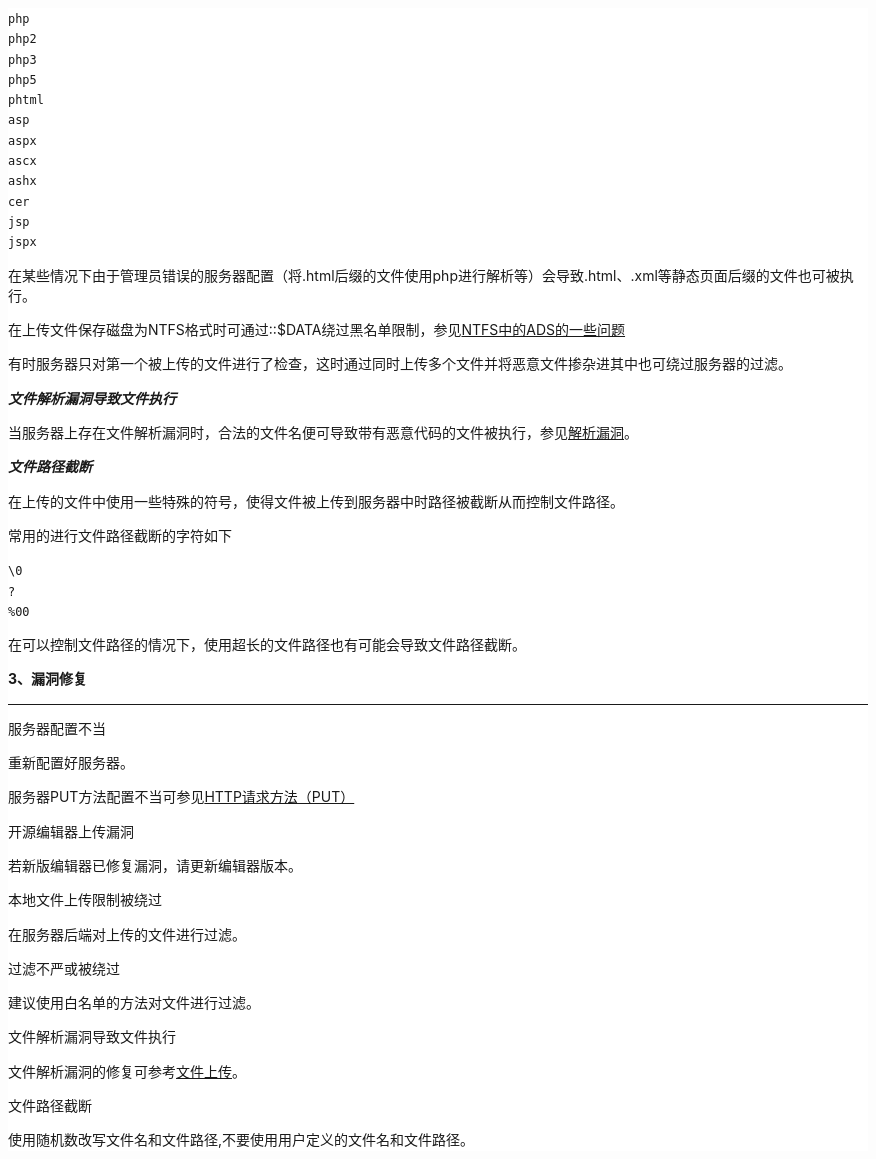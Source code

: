 	php
	php2
	php3
	php5
	phtml
	asp
	aspx
	ascx
	ashx
	cer
	jsp
	jspx
  在某些情况下由于管理员错误的服务器配置（将.html后缀的文件使用php进行解析等）会导致.html、.xml等静态页面后缀的文件也可被执行。

在上传文件保存磁盘为NTFS格式时可通过::$DATA绕过黑名单限制，参见[NTFS中的ADS的一些问题](http://zone.wooyun.org/content/1064)

  有时服务器只对第一个被上传的文件进行了检查，这时通过同时上传多个文件并将恶意文件掺杂进其中也可绕过服务器的过滤。

***文件解析漏洞导致文件执行***

  当服务器上存在文件解析漏洞时，合法的文件名便可导致带有恶意代码的文件被执行，参见[解析漏洞](http://wiki.wooyun.org/server:resolve)。

***文件路径截断***

  在上传的文件中使用一些特殊的符号，使得文件被上传到服务器中时路径被截断从而控制文件路径。

常用的进行文件路径截断的字符如下

	\0
	?
	%00
  在可以控制文件路径的情况下，使用超长的文件路径也有可能会导致文件路径截断。

**3、漏洞修复**

---
服务器配置不当

重新配置好服务器。

服务器PUT方法配置不当可参见[HTTP请求方法（PUT）](http://wiki.wooyun.org/server:httpput)

开源编辑器上传漏洞

若新版编辑器已修复漏洞，请更新编辑器版本。

本地文件上传限制被绕过

在服务器后端对上传的文件进行过滤。

过滤不严或被绕过

建议使用白名单的方法对文件进行过滤。

文件解析漏洞导致文件执行

文件解析漏洞的修复可参考[文件上传](http://wiki.wooyun.org/web:file-upload)。

文件路径截断

使用随机数改写文件名和文件路径,不要使用用户定义的文件名和文件路径。
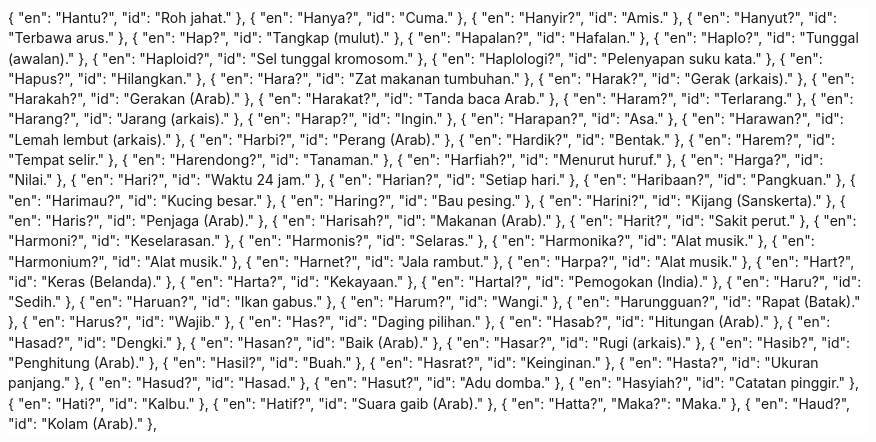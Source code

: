   { "en": "Hantu?", "id": "Roh jahat." },
  { "en": "Hanya?", "id": "Cuma." },
  { "en": "Hanyir?", "id": "Amis." },
  { "en": "Hanyut?", "id": "Terbawa arus." },
  { "en": "Hap?", "id": "Tangkap (mulut)." },
  { "en": "Hapalan?", "id": "Hafalan." },
  { "en": "Haplo?", "id": "Tunggal (awalan)." },
  { "en": "Haploid?", "id": "Sel tunggal kromosom." },
  { "en": "Haplologi?", "id": "Pelenyapan suku kata." },
  { "en": "Hapus?", "id": "Hilangkan." },
  { "en": "Hara?", "id": "Zat makanan tumbuhan." },
  { "en": "Harak?", "id": "Gerak (arkais)." },
  { "en": "Harakah?", "id": "Gerakan (Arab)." },
  { "en": "Harakat?", "id": "Tanda baca Arab." },
  { "en": "Haram?", "id": "Terlarang." },
  { "en": "Harang?", "id": "Jarang (arkais)." },
  { "en": "Harap?", "id": "Ingin." },
  { "en": "Harapan?", "id": "Asa." },
  { "en": "Harawan?", "id": "Lemah lembut (arkais)." },
  { "en": "Harbi?", "id": "Perang (Arab)." },
  { "en": "Hardik?", "id": "Bentak." },
  { "en": "Harem?", "id": "Tempat selir." },
  { "en": "Harendong?", "id": "Tanaman." },
  { "en": "Harfiah?", "id": "Menurut huruf." },
  { "en": "Harga?", "id": "Nilai." },
  { "en": "Hari?", "id": "Waktu 24 jam." },
  { "en": "Harian?", "id": "Setiap hari." },
  { "en": "Haribaan?", "id": "Pangkuan." },
  { "en": "Harimau?", "id": "Kucing besar." },
  { "en": "Haring?", "id": "Bau pesing." },
  { "en": "Harini?", "id": "Kijang (Sanskerta)." },
  { "en": "Haris?", "id": "Penjaga (Arab)." },
  { "en": "Harisah?", "id": "Makanan (Arab)." },
  { "en": "Harit?", "id": "Sakit perut." },
  { "en": "Harmoni?", "id": "Keselarasan." },
  { "en": "Harmonis?", "id": "Selaras." },
  { "en": "Harmonika?", "id": "Alat musik." },
  { "en": "Harmonium?", "id": "Alat musik." },
  { "en": "Harnet?", "id": "Jala rambut." },
  { "en": "Harpa?", "id": "Alat musik." },
  { "en": "Hart?", "id": "Keras (Belanda)." },
  { "en": "Harta?", "id": "Kekayaan." },
  { "en": "Hartal?", "id": "Pemogokan (India)." },
  { "en": "Haru?", "id": "Sedih." },
  { "en": "Haruan?", "id": "Ikan gabus." },
  { "en": "Harum?", "id": "Wangi." },
  { "en": "Harungguan?", "id": "Rapat (Batak)." },
  { "en": "Harus?", "id": "Wajib." },
  { "en": "Has?", "id": "Daging pilihan." },
  { "en": "Hasab?", "id": "Hitungan (Arab)." },
  { "en": "Hasad?", "id": "Dengki." },
  { "en": "Hasan?", "id": "Baik (Arab)." },
  { "en": "Hasar?", "id": "Rugi (arkais)." },
  { "en": "Hasib?", "id": "Penghitung (Arab)." },
  { "en": "Hasil?", "id": "Buah." },
  { "en": "Hasrat?", "id": "Keinginan." },
  { "en": "Hasta?", "id": "Ukuran panjang." },
  { "en": "Hasud?", "id": "Hasad." },
  { "en": "Hasut?", "id": "Adu domba." },
  { "en": "Hasyiah?", "id": "Catatan pinggir." },
  { "en": "Hati?", "id": "Kalbu." },
  { "en": "Hatif?", "id": "Suara gaib (Arab)." },
  { "en": "Hatta?", "Maka?": "Maka." },
  { "en": "Haud?", "id": "Kolam (Arab)." },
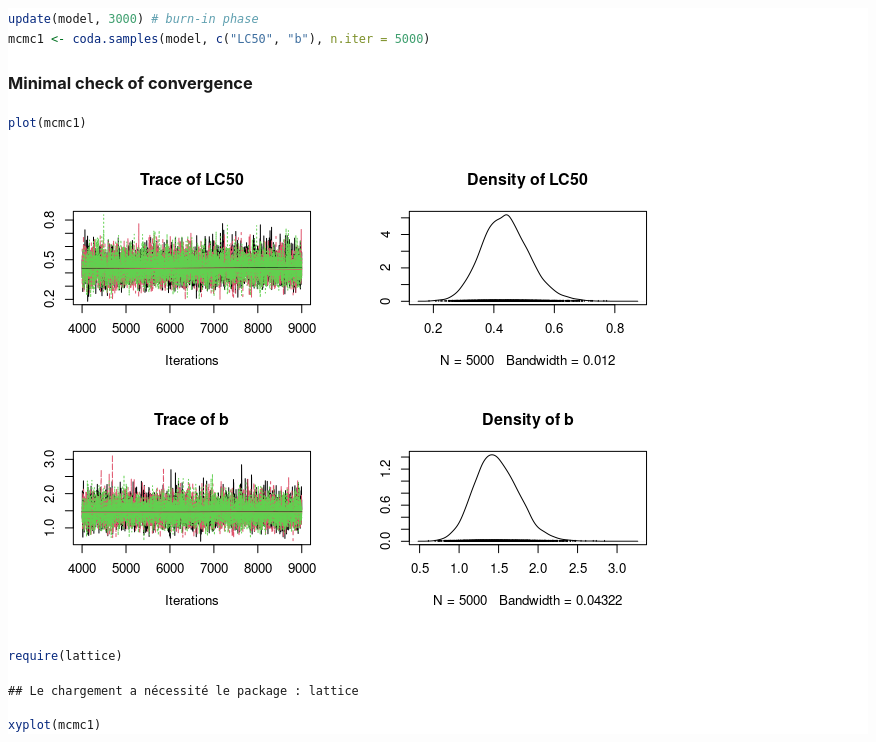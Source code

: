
 ``` r
update(model, 3000) # burn-in phase
mcmc1 <- coda.samples(model, c("LC50", "b"), n.iter = 5000)
```

### Minimal check of convergence

``` r
plot(mcmc1)
```

![](README_files/figure-markdown_github/unnamed-chunk-7-1.png)

``` r
require(lattice)
```

    ## Le chargement a nécessité le package : lattice

``` r
xyplot(mcmc1)
```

* * *

WORK ITEM — Copy word for word each line of the data above, from the first through the one containing "在上传文件保存磁盘为NTFS", and include no pictures.

ANSWER SECTION —
Source code

: 	php
	php2
	php3
	php5
	phtml
	asp
	aspx
	ascx
	ashx
	cer
	jsp
	jspx
  在某些情况下由于管理员错误的服务器配置（将.html后缀的文件使用php进行解析等）会导致.html、.xml等静态页面后缀的文件也可被执行。

在上传文件保存磁盘为NTFS格式时可通过::$DATA绕过黑名单限制，参见[NTFS中的ADS的一些问题](http://zone.wooyun.org/content/1064)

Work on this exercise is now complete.